12 En Zilpa, de slavin van Lea, baarde Jakob een tweede zoon.
13 Toen zeide Lea: Ik gelukkige! Voorzeker zullen de jongedochters mij gelukkig prijzen; en zij gaf hem de naam Aser.
14 Toen Ruben in de dagen van de tarweoogst naar buiten ging, vond hij op het veld liefdesappelen, die hij aan zijn moeder Lea bracht. En Rachel zeide tot Lea: Geef mij toch enige van de liefdesappelen van uw zoon.
15 Maar zij zeide tot haar: Is het niet genoeg, dat gij mijn man genomen hebt? En nu ook nog de liefdesappelen van mijn zoon nemen? Rachel zeide: Daarom mag hij vannacht bij u liggen voor de liefdesappelen van uw zoon.

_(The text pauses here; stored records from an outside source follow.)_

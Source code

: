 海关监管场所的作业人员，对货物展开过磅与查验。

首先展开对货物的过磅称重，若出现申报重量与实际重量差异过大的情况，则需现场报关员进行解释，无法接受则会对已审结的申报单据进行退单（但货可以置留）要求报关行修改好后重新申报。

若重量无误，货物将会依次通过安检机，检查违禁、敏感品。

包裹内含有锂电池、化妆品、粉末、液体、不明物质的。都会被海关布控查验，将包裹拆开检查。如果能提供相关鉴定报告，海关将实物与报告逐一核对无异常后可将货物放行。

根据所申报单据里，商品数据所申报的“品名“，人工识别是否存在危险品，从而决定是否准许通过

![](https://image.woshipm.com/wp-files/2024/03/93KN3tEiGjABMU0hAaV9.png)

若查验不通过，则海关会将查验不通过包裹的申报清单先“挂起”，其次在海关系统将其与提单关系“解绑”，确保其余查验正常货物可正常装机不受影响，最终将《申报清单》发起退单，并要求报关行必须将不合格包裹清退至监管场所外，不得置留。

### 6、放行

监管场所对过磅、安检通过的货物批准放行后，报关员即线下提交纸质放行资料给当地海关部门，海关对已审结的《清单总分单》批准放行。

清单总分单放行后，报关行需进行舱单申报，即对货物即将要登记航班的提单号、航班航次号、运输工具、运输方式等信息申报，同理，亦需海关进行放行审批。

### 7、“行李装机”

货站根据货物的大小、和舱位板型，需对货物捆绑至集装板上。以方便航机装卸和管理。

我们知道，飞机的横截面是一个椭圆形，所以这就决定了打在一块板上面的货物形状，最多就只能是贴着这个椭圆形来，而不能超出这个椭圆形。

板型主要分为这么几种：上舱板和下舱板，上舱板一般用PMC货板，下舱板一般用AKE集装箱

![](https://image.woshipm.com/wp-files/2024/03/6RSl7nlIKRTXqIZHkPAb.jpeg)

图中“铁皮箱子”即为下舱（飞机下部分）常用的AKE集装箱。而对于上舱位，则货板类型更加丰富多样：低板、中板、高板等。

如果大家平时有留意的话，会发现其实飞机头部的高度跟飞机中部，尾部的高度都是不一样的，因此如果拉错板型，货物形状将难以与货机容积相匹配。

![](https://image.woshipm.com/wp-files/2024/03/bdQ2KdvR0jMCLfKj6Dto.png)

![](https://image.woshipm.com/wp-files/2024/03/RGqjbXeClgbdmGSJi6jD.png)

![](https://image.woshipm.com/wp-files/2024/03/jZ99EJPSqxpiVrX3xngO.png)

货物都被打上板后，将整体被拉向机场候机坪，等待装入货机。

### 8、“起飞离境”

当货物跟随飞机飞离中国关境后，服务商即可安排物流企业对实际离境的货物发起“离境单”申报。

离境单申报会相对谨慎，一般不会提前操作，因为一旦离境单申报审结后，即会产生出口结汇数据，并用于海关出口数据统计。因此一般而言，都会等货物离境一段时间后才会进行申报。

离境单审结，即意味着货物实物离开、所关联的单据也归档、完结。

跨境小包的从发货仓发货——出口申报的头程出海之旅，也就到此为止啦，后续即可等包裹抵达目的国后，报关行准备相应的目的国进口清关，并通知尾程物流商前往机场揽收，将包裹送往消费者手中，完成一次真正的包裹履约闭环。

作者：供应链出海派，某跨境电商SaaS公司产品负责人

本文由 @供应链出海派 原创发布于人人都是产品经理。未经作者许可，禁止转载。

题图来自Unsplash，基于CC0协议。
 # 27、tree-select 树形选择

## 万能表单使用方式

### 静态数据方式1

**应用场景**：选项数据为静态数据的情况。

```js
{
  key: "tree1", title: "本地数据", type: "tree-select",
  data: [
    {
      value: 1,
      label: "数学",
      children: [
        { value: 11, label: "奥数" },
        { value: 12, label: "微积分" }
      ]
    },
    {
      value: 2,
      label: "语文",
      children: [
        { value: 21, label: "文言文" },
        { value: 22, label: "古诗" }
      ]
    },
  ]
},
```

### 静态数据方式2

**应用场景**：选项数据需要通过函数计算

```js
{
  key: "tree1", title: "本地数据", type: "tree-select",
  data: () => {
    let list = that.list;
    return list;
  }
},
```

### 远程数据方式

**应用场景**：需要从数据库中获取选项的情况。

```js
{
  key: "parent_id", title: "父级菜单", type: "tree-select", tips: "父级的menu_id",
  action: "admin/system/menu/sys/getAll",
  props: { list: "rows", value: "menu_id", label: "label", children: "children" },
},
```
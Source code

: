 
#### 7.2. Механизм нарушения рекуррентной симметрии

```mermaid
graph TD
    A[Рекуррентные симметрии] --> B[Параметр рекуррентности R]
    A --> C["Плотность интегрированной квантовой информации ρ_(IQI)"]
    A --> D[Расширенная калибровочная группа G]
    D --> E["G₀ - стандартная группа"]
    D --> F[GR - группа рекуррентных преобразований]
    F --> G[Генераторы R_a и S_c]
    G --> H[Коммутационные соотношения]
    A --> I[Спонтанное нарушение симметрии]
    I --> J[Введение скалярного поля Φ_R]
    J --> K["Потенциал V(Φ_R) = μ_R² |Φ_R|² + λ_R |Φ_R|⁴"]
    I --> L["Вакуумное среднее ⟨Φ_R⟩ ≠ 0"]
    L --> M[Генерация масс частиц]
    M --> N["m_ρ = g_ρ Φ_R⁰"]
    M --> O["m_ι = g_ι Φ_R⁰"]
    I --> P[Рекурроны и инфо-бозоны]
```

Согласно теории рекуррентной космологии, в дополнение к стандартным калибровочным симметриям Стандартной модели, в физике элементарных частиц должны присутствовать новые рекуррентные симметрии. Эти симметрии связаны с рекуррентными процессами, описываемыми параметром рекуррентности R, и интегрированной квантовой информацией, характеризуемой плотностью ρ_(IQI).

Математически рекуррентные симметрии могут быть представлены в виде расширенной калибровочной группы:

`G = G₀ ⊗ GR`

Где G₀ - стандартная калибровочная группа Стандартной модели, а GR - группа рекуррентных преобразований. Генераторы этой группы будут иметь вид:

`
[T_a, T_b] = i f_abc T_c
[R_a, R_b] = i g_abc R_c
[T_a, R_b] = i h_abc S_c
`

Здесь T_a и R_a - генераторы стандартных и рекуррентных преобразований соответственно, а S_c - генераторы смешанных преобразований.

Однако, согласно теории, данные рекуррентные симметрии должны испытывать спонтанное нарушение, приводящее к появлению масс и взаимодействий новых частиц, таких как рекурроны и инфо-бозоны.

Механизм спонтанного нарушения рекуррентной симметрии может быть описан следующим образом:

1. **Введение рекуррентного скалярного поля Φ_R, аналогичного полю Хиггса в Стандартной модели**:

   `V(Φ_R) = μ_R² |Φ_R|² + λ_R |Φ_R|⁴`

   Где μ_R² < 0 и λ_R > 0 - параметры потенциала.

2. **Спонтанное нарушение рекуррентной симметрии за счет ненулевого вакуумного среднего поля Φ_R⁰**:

16 Toen Jakob des avonds uit het veld kwam, ging Lea hem tegemoet, en zeide: Kom bij mij, want ik heb u eerlijk gehuurd voor de liefdesappelen van mijn zoon. Daarom lag hij die nacht bij haar.
17 En God hoorde naar Lea, zij werd zwanger en baarde Jakob een vijfde zoon.
18 Toen zeide Lea: God heeft mij mijn loon gegeven, omdat ik mijn slavin aan mijn man gegeven heb; en zij gaf hem de naam Issakar.